### [What you are asked to do]
Please say how many lines in the records contain the word "indices", giving only the number.

[Extracted records]

____________

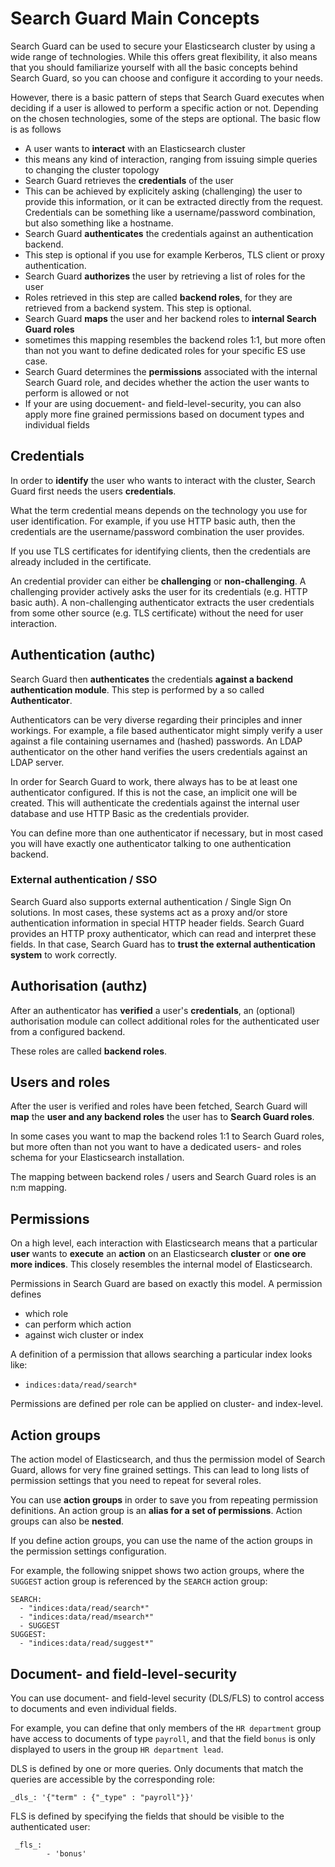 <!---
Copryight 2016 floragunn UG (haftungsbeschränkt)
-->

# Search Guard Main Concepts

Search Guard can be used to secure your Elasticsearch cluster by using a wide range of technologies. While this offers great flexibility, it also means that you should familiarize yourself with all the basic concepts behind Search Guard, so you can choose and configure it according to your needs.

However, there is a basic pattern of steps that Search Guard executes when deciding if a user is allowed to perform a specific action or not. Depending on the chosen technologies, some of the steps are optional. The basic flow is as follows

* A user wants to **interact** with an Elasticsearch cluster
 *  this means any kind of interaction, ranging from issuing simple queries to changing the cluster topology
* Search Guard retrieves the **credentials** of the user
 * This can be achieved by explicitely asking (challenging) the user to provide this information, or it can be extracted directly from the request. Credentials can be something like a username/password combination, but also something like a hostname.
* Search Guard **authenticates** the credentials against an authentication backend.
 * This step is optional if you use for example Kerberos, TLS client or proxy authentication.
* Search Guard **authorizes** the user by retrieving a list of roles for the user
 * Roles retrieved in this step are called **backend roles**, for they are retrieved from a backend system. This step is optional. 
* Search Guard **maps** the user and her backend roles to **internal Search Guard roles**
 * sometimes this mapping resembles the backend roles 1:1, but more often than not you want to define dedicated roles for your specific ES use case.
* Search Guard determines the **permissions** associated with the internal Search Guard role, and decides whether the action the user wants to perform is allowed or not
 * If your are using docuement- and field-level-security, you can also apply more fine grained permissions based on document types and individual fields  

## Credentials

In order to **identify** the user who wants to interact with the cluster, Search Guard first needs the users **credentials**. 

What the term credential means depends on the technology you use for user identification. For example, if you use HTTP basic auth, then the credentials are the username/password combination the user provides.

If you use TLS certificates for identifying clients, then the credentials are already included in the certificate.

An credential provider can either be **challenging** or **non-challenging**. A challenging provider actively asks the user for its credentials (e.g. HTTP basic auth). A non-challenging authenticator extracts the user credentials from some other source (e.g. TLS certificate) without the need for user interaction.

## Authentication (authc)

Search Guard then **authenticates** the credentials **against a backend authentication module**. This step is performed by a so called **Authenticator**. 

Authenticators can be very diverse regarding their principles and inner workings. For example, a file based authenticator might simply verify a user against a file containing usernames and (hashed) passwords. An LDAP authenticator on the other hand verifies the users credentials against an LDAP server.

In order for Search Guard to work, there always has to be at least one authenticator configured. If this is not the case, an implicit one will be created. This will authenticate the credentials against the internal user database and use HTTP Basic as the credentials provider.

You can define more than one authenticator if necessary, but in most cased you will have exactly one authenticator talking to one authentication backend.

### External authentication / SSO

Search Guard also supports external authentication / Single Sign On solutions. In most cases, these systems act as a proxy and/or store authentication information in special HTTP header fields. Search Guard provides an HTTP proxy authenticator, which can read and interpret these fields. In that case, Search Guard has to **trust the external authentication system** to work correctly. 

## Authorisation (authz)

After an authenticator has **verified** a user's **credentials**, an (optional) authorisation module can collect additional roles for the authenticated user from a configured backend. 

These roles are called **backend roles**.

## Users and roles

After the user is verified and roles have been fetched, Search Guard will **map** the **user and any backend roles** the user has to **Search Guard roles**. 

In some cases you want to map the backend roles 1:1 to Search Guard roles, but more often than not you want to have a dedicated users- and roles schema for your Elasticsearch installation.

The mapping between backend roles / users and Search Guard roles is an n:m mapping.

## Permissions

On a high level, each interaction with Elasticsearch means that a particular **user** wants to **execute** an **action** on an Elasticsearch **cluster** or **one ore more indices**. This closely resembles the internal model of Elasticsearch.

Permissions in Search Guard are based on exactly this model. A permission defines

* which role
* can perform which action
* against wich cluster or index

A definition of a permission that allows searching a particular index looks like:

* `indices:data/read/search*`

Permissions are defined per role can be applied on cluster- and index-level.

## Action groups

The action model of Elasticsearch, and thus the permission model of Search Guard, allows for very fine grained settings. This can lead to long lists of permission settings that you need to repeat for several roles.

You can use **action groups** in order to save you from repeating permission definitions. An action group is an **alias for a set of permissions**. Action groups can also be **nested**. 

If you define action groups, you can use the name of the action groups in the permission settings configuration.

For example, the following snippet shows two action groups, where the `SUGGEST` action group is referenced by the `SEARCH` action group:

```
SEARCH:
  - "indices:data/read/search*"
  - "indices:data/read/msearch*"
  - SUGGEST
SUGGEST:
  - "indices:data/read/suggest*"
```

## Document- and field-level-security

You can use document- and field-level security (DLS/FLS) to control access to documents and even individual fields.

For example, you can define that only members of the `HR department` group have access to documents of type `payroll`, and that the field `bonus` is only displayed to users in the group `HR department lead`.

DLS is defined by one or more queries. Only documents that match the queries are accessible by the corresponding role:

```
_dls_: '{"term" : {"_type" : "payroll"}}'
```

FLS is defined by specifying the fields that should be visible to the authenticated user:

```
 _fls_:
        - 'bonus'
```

____________

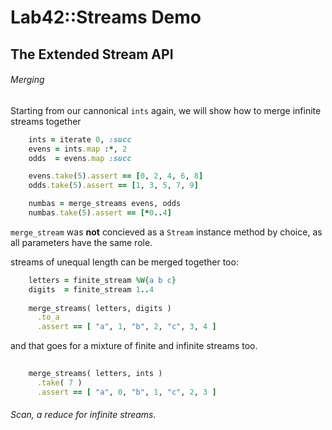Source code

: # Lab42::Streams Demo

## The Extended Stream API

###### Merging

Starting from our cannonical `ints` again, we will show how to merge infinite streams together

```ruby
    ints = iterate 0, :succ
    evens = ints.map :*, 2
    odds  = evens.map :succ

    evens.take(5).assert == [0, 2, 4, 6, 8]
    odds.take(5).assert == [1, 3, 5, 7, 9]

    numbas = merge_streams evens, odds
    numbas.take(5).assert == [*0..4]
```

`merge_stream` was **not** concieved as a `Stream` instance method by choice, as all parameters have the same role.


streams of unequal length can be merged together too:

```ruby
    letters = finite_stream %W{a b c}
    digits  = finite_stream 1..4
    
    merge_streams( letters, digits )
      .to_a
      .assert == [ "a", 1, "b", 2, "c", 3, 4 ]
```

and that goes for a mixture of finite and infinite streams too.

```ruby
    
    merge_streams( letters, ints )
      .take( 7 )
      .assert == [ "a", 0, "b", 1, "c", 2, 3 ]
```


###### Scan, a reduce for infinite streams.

____________

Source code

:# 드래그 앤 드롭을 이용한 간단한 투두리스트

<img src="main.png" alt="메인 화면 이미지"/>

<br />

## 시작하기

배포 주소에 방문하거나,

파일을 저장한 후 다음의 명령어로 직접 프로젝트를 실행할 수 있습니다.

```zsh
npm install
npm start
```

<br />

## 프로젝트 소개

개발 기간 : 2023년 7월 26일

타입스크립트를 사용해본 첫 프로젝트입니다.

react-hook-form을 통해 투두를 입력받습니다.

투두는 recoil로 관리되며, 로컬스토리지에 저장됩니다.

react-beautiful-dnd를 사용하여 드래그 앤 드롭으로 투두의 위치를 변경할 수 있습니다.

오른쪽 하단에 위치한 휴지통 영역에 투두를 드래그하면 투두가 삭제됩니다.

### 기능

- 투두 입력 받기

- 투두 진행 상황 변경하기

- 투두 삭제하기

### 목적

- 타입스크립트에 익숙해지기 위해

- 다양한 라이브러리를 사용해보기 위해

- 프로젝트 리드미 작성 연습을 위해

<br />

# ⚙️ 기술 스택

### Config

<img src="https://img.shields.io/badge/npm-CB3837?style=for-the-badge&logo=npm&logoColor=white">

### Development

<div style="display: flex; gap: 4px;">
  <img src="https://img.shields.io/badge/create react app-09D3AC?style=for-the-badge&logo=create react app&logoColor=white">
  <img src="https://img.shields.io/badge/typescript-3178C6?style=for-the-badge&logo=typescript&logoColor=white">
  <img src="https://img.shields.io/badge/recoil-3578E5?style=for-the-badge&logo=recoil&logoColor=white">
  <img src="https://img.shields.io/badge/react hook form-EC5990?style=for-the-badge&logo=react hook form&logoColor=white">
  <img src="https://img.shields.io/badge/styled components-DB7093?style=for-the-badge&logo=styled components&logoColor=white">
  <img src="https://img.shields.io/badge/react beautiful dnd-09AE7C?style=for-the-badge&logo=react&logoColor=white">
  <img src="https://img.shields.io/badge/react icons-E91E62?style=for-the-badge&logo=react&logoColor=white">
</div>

____________

### [Finished task]
5